Cheatgrass is replacing more nutritious native foliage and decreasing wildfire intervals in areas where the cheatgrass then spreads further and faster. 

However, lack of wildfire and subsequent forest regeneration is also a challenge. “Many people worry that wildlife just perishes in wildfires, but believe it or not wildfire is beneficial to them and they are well adapted at responding to it,” said Blecha. “It actually improves their habitats across the forest.” 

The issues related to new sprawling residential development are that more and more homes are being built in remote and low-density areas but have a large footprint on the disturbed areas around them. Blecha described an example in the South Sixmile Lane area southwest of Gunnison where large, more spread-out homes on multiple acres have been used seasonally in summer and caused little interference with elk. “Then a couple years ago one resident decided to stay and live year-round. Plowing began on County Road 42 and what we’re dealing with now is 12 square miles of disturbed habitat.”

Increased recreational pressure comes as motorized recreation brings more people into more remote areas. “People getting further out in larger numbers has an impact,” said Blecha. 

Last, highway traffic volumes are increasing, with a 42% increase on Highway 135 and 30% increase on Highway 50 since 2015. Blecha conceded that some traffic increases might be skewed by the Little Blue Creek Canyon project on Highway 50 diverting traffic through Gunnison. “But if we are concerned about elk, we have to acknowledge that they need to get across our highways.”

Blecha said CPW has identified four general locations where wildlife crossings could be placed to support elk and other big game crossings. He reviewed a case on Highway 9 north of Silverthorne where wildlife crossings were funded privately by a rancher and other private sources, and they reduced big game fatalities by over 90%. He estimated such structures would pay for themselves in 50 years (based on costs to vehicle damage and responses) and could be expected to last 75 years. 

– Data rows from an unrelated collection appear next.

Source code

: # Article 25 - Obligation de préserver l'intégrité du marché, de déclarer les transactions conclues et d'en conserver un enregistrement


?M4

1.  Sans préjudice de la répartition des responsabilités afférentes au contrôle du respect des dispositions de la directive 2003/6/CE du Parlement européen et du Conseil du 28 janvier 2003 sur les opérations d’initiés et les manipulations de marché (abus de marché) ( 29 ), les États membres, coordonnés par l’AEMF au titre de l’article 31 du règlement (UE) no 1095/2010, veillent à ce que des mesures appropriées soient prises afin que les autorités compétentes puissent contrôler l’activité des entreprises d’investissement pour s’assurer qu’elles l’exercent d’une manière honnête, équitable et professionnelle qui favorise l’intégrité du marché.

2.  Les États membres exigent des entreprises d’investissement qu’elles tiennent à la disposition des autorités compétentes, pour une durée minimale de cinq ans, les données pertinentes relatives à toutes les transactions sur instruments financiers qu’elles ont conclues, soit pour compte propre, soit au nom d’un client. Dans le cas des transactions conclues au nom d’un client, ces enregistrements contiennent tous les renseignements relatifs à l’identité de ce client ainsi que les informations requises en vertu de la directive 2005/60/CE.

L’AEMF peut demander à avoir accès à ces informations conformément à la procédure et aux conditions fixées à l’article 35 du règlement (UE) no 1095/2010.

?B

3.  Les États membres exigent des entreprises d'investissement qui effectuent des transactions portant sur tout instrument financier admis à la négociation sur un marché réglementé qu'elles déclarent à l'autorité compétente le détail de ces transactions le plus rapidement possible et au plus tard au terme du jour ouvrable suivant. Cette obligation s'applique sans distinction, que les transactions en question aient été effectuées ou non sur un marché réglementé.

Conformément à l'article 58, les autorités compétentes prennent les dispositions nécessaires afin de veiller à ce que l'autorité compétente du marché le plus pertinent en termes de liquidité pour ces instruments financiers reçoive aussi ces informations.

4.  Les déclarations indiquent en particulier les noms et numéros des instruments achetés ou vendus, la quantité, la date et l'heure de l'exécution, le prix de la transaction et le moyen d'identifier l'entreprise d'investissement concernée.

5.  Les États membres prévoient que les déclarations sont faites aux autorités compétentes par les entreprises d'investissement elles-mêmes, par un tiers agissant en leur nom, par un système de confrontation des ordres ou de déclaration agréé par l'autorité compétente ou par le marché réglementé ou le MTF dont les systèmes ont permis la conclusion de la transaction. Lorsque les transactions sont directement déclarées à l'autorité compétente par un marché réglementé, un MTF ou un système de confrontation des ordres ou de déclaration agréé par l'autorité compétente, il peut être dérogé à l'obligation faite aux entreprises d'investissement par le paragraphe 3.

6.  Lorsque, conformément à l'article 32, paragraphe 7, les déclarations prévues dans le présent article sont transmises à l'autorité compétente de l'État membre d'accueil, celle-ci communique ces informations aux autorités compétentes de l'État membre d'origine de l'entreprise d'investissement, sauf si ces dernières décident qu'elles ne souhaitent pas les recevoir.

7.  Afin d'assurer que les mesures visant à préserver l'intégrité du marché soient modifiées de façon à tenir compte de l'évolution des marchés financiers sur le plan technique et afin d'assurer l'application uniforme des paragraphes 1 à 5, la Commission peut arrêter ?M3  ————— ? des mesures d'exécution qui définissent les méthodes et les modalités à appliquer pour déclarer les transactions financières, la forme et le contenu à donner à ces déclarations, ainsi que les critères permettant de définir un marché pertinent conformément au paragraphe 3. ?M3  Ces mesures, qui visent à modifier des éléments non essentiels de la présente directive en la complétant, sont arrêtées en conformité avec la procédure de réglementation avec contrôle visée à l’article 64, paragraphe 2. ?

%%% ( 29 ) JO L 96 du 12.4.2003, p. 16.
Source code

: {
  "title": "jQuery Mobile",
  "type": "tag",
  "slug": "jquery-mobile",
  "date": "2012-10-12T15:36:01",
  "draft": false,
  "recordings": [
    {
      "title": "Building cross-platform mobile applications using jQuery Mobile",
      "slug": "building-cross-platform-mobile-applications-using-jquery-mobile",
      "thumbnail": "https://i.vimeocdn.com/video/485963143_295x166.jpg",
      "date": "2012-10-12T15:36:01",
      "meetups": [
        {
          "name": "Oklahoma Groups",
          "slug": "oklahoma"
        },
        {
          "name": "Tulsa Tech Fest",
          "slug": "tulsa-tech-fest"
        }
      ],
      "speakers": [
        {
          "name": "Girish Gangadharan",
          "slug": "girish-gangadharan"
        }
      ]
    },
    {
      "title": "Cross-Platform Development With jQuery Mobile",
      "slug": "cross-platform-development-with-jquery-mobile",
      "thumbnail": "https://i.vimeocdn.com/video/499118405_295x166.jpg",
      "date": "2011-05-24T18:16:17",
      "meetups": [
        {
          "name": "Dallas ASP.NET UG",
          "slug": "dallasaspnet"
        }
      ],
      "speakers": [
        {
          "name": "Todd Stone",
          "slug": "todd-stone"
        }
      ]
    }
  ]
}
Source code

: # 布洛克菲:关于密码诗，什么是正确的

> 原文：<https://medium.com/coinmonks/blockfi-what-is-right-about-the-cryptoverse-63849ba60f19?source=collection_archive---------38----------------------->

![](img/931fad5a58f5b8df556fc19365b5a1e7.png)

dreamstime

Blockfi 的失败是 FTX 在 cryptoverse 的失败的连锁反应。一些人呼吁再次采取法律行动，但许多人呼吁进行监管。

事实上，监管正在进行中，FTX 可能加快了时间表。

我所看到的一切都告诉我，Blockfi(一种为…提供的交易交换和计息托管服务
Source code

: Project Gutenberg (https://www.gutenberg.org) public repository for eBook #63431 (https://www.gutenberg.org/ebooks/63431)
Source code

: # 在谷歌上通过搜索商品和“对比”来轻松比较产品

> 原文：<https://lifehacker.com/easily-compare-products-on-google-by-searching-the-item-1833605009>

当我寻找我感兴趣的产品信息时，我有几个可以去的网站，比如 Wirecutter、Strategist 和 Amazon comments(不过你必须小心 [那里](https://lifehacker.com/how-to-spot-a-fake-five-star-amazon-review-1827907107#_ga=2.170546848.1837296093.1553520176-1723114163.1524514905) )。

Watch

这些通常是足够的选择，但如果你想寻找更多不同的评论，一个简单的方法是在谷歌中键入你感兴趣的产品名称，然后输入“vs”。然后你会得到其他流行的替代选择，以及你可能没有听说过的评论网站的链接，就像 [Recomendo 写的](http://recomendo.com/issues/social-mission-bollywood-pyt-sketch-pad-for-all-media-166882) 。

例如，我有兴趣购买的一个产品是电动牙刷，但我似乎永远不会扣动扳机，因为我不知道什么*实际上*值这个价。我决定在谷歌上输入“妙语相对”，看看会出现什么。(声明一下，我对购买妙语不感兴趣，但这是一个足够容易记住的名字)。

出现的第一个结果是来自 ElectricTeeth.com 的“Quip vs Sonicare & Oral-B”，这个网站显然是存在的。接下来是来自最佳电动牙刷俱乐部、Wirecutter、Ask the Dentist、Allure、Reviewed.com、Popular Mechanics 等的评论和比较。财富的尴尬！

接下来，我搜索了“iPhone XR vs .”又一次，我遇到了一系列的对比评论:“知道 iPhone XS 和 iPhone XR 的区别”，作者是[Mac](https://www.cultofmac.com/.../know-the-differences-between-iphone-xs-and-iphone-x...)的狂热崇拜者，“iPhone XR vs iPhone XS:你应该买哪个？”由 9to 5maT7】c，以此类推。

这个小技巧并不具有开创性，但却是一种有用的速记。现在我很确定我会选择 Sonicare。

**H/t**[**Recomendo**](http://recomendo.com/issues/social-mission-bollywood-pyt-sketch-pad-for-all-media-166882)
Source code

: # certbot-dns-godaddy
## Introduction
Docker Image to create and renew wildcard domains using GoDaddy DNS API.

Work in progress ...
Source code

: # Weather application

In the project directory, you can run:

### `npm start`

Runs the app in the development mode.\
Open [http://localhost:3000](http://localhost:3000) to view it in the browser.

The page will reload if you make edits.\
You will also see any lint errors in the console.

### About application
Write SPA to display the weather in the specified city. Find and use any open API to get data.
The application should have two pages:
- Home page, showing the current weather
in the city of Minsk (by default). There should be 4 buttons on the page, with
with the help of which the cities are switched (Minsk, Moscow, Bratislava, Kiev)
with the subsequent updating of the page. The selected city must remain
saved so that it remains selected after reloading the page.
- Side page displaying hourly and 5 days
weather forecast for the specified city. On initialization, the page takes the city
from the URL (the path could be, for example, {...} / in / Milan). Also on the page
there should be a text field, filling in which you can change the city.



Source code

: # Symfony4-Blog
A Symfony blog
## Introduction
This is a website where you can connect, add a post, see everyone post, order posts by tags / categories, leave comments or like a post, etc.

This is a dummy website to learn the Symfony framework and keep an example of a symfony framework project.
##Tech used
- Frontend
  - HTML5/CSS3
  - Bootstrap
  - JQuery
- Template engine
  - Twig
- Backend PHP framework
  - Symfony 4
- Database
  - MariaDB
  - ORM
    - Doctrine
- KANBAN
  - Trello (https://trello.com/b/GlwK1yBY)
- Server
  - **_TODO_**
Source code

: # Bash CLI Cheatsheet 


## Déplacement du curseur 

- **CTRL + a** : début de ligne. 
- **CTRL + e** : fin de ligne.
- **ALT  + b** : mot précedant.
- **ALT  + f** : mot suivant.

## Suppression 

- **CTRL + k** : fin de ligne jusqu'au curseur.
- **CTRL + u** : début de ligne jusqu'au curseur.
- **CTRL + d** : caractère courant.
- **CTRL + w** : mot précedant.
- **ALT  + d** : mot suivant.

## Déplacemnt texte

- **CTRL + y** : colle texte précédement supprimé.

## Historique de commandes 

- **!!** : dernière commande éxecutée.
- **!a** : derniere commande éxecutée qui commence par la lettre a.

“That would be one of the most important things we could do to ensure their viability,” he said. But he acknowledged that it would involve Colorado Department of Transportation and a source of new funding, preferably private.

Diamond said he would like to begin by elevating the highway and Gunnison County on the prioritization list. “If funding or private donors come to us, we should be ready to act… and be considering it with any new development.” He said he believes more federal funding is coming and other funding is possible. 

“There is a lot of wealth in this valley, and a lot of conservation values,” pointed out Diamond.

“We’re just putting it on everyone’s radar,” agreed Blecha. He said CPW is interested in speaking up for big game, “And we will be using this spatial data in our comment letters” on regional land management plans. 

But he acknowledged that some will not like it. “We have it easy, in many ways,” said Blecha, compared with commissioners and other governing bodies that must factor in development, recreation, economics and more than wildlife.

“We are standing on much better information than we ever have before,” he said. The data is very solid in the areas most highly used by big game, he said and the continuous-based “heat maps” are superior for conservation prioritization because they show that “you can’t fit wildlife in a box; they don’t understand those boundaries.”

Commissioners and county staff agreed that the data is helpful in working toward regulatory balance around development, recreation and other issues.

Assistant county manager for community and economic development Cathie Pagano commented that her department and intergovernmental organizations are tasked with “bringing all these threads together.”

County commissioner chairperson Jonathan Houck said it also harkens back to the code of the West. “Someone coming in who has purchased a large piece of property can’t just expect to make the area conform to their wishes—they will also need to conform with community values,” he said. 

“The conflict really isn’t that people can do what they want on their private land. It’s that nine to 12 square miles in and out of it that is a public land and how it is impacted that is our concern,” said Blecha.